“Empire of Refugees: Muslim Migration from Russia to the Middle East,”
a lecture by
Vladimir Hamed-Troyansky
206 Ingraham Hall
April 11, 2024 @ 4:00 pm – 5:15 pm
This event is part of the CREECA lecture series, co-sponsored by Kemal H. Karpat Center for Turkish Studies & Middle East Studies Program
About the Lecture: Between the 1850s and World War I, about one million Muslims from the Russian Empire’s Caucasus region sought refuge in the Ottoman Empire. In his new book, Empire of Refugees: North Caucasian Muslims and the Late Ottoman State, Dr. Vladimir Hamed-Troyansky examines how Circassian, Chechen, Dagestani, and other refugees transformed the late Ottoman Empire and how the Ottoman government managed Muslim refugee resettlement. Empire of Refugees argues that, in response to Muslim migrations from Russia, the Ottoman government created a refugee regime, which predated refugee systems set up by the League of Nations and the United Nations. The book also revises our understanding of how Russia used migration policies to govern the Caucasus and its Muslim populations.

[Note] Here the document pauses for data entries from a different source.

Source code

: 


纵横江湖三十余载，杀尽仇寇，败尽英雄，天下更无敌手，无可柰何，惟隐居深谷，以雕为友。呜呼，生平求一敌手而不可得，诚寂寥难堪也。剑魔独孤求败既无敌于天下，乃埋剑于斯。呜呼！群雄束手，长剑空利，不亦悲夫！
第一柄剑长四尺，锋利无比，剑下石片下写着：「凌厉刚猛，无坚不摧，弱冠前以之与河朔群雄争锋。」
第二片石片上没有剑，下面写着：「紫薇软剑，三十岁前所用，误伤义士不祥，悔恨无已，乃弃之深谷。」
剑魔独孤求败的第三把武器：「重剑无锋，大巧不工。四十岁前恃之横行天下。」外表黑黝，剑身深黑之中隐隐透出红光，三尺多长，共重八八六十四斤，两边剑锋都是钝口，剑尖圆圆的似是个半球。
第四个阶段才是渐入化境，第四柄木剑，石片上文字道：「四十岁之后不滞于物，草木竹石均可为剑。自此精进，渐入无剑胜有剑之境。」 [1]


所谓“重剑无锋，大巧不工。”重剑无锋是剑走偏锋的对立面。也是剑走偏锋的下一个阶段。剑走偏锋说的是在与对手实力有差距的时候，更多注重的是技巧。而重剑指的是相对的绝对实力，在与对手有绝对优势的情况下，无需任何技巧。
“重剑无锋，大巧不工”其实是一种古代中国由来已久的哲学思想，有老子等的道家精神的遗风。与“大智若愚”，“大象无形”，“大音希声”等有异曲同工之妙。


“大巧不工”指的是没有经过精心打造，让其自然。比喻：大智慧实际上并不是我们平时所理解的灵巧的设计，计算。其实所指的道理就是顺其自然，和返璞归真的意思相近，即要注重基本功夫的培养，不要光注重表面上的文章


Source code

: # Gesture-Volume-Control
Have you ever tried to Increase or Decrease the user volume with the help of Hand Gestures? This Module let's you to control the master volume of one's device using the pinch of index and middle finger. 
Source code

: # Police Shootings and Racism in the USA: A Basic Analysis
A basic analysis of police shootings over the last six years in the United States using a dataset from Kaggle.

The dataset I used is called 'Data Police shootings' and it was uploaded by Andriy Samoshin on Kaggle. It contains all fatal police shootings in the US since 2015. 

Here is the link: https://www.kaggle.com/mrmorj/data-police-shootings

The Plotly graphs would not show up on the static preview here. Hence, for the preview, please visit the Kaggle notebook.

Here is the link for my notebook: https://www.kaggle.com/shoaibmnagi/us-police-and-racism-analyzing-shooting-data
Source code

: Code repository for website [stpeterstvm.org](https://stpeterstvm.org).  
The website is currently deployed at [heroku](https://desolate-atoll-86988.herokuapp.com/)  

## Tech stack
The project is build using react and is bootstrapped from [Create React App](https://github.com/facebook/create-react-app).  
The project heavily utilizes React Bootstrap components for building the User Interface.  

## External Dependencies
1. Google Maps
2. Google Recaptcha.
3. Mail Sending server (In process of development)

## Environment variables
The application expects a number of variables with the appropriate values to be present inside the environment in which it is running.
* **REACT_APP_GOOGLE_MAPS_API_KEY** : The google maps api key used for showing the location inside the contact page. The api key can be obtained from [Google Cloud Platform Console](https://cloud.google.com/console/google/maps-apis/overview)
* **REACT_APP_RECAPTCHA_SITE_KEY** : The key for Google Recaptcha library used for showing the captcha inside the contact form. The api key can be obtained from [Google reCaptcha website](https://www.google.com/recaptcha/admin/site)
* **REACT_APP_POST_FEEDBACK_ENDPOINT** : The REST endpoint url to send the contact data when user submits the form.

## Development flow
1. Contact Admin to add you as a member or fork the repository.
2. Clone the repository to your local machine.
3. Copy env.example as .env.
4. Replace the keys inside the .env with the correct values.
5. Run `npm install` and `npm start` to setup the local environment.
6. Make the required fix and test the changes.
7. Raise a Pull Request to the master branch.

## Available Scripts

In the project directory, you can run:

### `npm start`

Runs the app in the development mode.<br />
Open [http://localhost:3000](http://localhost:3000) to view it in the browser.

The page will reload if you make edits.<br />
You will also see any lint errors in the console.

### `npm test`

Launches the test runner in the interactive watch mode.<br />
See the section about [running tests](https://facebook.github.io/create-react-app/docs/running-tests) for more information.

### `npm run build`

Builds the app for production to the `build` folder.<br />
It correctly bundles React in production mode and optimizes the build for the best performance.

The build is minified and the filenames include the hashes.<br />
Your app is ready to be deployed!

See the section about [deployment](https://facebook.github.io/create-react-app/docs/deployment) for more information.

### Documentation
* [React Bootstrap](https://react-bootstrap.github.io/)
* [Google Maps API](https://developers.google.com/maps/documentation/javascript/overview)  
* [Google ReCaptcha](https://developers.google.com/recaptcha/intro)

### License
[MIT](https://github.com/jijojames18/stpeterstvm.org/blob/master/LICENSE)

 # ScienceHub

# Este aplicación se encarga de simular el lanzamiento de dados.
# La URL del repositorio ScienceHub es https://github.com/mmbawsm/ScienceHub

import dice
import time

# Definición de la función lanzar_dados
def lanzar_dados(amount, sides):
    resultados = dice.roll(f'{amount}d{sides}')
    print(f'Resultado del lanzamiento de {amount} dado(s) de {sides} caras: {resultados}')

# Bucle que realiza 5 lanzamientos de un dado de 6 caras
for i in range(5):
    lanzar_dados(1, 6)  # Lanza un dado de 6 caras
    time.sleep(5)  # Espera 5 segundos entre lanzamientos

About the Speaker: Dr. Vladimir Hamed-Troyansky is a historian of global migration and forced displacement and Assistant Professor of Global Studies at the University of California, Santa Barbara. His research examines Muslim refugee migration and its role in shaping the modern world. He is the author of Empire of Refugees: North Caucasian Muslims and the Late Ottoman State (Stanford University Press, 2024). Based on research in over twenty archives in ten countries, the book explores the origins of refugee resettlement in the modern Middle East. Vladimir is currently writing a new book, which is a transnational history of Muslim displacement in the Middle East, Central Asia, and South Asia since 1850. His articles appeared in Past & Present, Comparative Studies in Society and History, International Journal of Middle East Studies, Slavic Review, and Kritika. He received a Ph.D. in History from Stanford University and served as a postdoctoral fellow at Columbia University.